「もやし」という最強の販促ツール

どこかで用事があると、そこの地元の食品スーパーに寄るのが好きだ。地元野菜やその店の強みを知ったり、売り方の特徴を知るには、NBチェーンのお店を見る以上に勉強になる。その店単独での生き残りをかけた細やかな工夫やまた、残念なところに出会い、改善点を考えるのはいい教材でもある。
さて、日曜の午後、出かけたある都内の食品スーパー。中央線沿線の駅近くにある。品揃えがユニークなため、何度か利用している。電車に乗っての生鮮品運搬は避けたいが、直通であるため、さほど不便さは感じない。

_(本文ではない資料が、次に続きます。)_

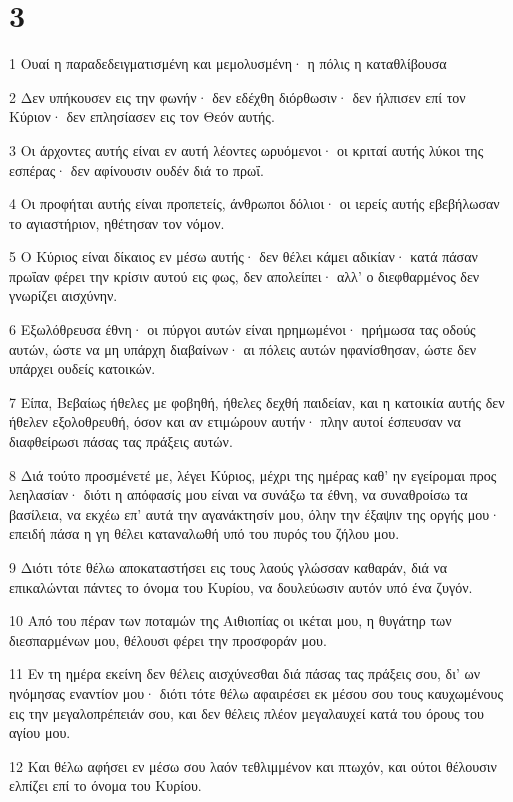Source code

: \chapter{3}

\par 1 Ουαί η παραδεδειγματισμένη και μεμολυσμένη· η πόλις η καταθλίβουσα
\par 2 Δεν υπήκουσεν εις την φωνήν· δεν εδέχθη διόρθωσιν· δεν ήλπισεν επί τον Κύριον· δεν επλησίασεν εις τον Θεόν αυτής.
\par 3 Οι άρχοντες αυτής είναι εν αυτή λέοντες ωρυόμενοι· οι κριταί αυτής λύκοι της εσπέρας· δεν αφίνουσιν ουδέν διά το πρωΐ.
\par 4 Οι προφήται αυτής είναι προπετείς, άνθρωποι δόλιοι· οι ιερείς αυτής εβεβήλωσαν το αγιαστήριον, ηθέτησαν τον νόμον.
\par 5 Ο Κύριος είναι δίκαιος εν μέσω αυτής· δεν θέλει κάμει αδικίαν· κατά πάσαν πρωΐαν φέρει την κρίσιν αυτού εις φως, δεν απολείπει· αλλ' ο διεφθαρμένος δεν γνωρίζει αισχύνην.
\par 6 Εξωλόθρευσα έθνη· οι πύργοι αυτών είναι ηρημωμένοι· ηρήμωσα τας οδούς αυτών, ώστε να μη υπάρχη διαβαίνων· αι πόλεις αυτών ηφανίσθησαν, ώστε δεν υπάρχει ουδείς κατοικών.
\par 7 Είπα, Βεβαίως ήθελες με φοβηθή, ήθελες δεχθή παιδείαν, και η κατοικία αυτής δεν ήθελεν εξολοθρευθή, όσον και αν ετιμώρουν αυτήν· πλην αυτοί έσπευσαν να διαφθείρωσι πάσας τας πράξεις αυτών.
\par 8 Διά τούτο προσμένετέ με, λέγει Κύριος, μέχρι της ημέρας καθ' ην εγείρομαι προς λεηλασίαν· διότι η απόφασίς μου είναι να συνάξω τα έθνη, να συναθροίσω τα βασίλεια, να εκχέω επ' αυτά την αγανάκτησίν μου, όλην την έξαψιν της οργής μου· επειδή πάσα η γη θέλει καταναλωθή υπό του πυρός του ζήλου μου.
\par 9 Διότι τότε θέλω αποκαταστήσει εις τους λαούς γλώσσαν καθαράν, διά να επικαλώνται πάντες το όνομα του Κυρίου, να δουλεύωσιν αυτόν υπό ένα ζυγόν.
\par 10 Από του πέραν των ποταμών της Αιθιοπίας οι ικέται μου, η θυγάτηρ των διεσπαρμένων μου, θέλουσι φέρει την προσφοράν μου.
\par 11 Εν τη ημέρα εκείνη δεν θέλεις αισχύνεσθαι διά πάσας τας πράξεις σου, δι' ων ηνόμησας εναντίον μου· διότι τότε θέλω αφαιρέσει εκ μέσου σου τους καυχωμένους εις την μεγαλοπρέπειάν σου, και δεν θέλεις πλέον μεγαλαυχεί κατά του όρους του αγίου μου.
\par 12 Και θέλω αφήσει εν μέσω σου λαόν τεθλιμμένον και πτωχόν, και ούτοι θέλουσιν ελπίζει επί το όνομα του Κυρίου.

野菜売り場・・うーん、さほど安くない感じ。と思いながら迷っていると、突然「もやし10円」のPOPとかごに入ったもやし群を発見。これまで最安値では19円は知っているし、買ったこともある。もやしは、安さが特徴であるが、しかしなかなかの優れものであると、私が好きな野菜のひとつだ。また子供のときや、学生時代・・お金のなかった時代にお世話になった野菜ということで愛着もある。「10円?」腐りかけ?手にとって商品を見ると、しゃきしゃきしていそうで、新鮮だ。パッケージには「こだわり八百屋のもやし」と書かれている。緑豆使用、種子はさすがに中国産であるが、加工は関東圏だ。どんなもんか?と思いながら、気が付けば2袋掴んで、買い物かごに。そのあと、私の中でその店は、安い店だという思いこみが始まり、ここで買わなくちゃ損損という気持ちになり、さっきまで安くないとか思っていた野菜、そしてその店が強いと評価している魚類も含め、気が付けば買い物かごがいっぱいに。そして5000円近い買い物をしていたのだった。

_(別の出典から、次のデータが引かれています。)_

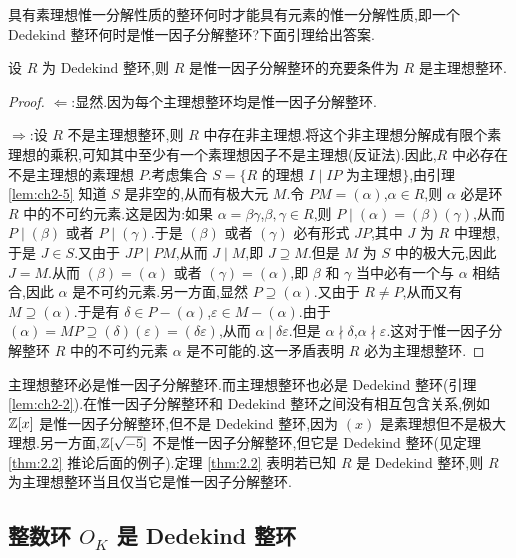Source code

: 具有素理想惟一分解性质的整环何时才能具有元素的惟一分解性质,即一个 Dedekind 整环何时是惟一因子分解整环?下面引理给出答案.

\begin{lemma}\label{lem:ch2-8}
设 $R$ 为 Dedekind 整环,则 $R$ 是惟一因子分解整环的充要条件为 $R$ 是主理想整环.
\end{lemma}

\begin{proof}
$\Leftarrow$:显然.因为每个主理想整环均是惟一因子分解整环.

$\Rightarrow$:设 $R$ 不是主理想整环,则 $R$ 中存在非主理想.将这个非主理想分解成有限个素理想的乘积,可知其中至少有一个素理想因子不是主理想(反证法).因此,$R$ 中必存在不是主理想的素理想 $P$.考虑集合 $S=\{R$ 的理想 $I\mid IP$ 为主理想$\}$,由引理 \ref{lem:ch2-5} 知道 $S$ 是非空的,从而有极大元 $M$.令 $PM=(\alpha)$,$\alpha\in R$,则 $\alpha$ 必是环 $R$ 中的不可约元素.这是因为:如果 $\alpha=\beta\gamma$,$\beta,\gamma\in R$,则 $P\mid(\alpha)=(\beta)(\gamma)$,从而 $P\mid(\beta)$ 或者 $P\mid(\gamma)$.于是 $(\beta)$ 或者 $(\gamma)$ 必有形式 $JP$,其中 $J$ 为 $R$ 中理想,于是 $J\in S$.又由于 $JP\mid PM$,从而 $J\mid M$,即 $J\supseteq M$.但是 $M$ 为 $S$ 中的极大元,因此 $J=M$.从而 $(\beta)=(\alpha)$ 或者 $(\gamma)=(\alpha)$,即 $\beta$ 和 $\gamma$ 当中必有一个与 $\alpha$ 相结合,因此 $\alpha$ 是不可约元素.另一方面,显然 $P\supseteq(\alpha)$.又由于 $R\neq P$,从而又有 $M\supseteq(\alpha)$.于是有 $\delta\in P-(\alpha)$,$\varepsilon\in M-(\alpha)$.由于 $(\alpha)=MP\supseteq(\delta)(\varepsilon)=(\delta\varepsilon)$,从而 $\alpha\mid\delta\varepsilon$.但是 $\alpha\nmid\delta$,$\alpha\nmid\varepsilon$.这对于惟一因子分解整环 $R$ 中的不可约元素 $\alpha$ 是不可能的.这一矛盾表明 $R$ 必为主理想整环.
\end{proof}

\begin{remark}
主理想整环必是惟一因子分解整环.而主理想整环也必是 Dedekind 整环(引理 \ref{lem:ch2-2}).在惟一因子分解整环和 Dedekind 整环之间没有相互包含关系,例如 $\Z[x]$ 是惟一因子分解整环,但不是 Dedekind 整环,因为 $(x)$ 是素理想但不是极大理想.另一方面,$\Z[\sqrt{-5}]$ 不是惟一因子分解整环,但它是 Dedekind 整环(见定理 \ref{thm:2.2} 推论后面的例子).定理 \ref{thm:2.2} 表明若已知 $R$ 是 Dedekind 整环,则 $R$ 为主理想整环当且仅当它是惟一因子分解整环.
\end{remark}

\subsection{\texorpdfstring{整数环 $O_K$ 是 Dedekind 整环}{整数环 OK 是 Dedekind 整环}}\label{sec:ch2-s1-2}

なんだろうか。この満足感は。結局たくさん買ったのであるが、10円もやしのおかげで、自分は良い買い物をしたんだと思い、しかも地元でもないのにポイントカードをもらったりして、また来るつもりになっている。
ネットで検索するのもバカバカしいが、なぜもやしが安いのかを疑問に思っている人が多いことも知り、「もやし」の経済的な効果、効用について改めて考え、感心した。
その10円もやし・・・大丈夫かな?と思いながら、ナムルにしてみる。ま、何があっても10円だから・・。この安心感もとても不思議だ。そして、やっぱりおいしい。不思議かつ最強の野菜だ。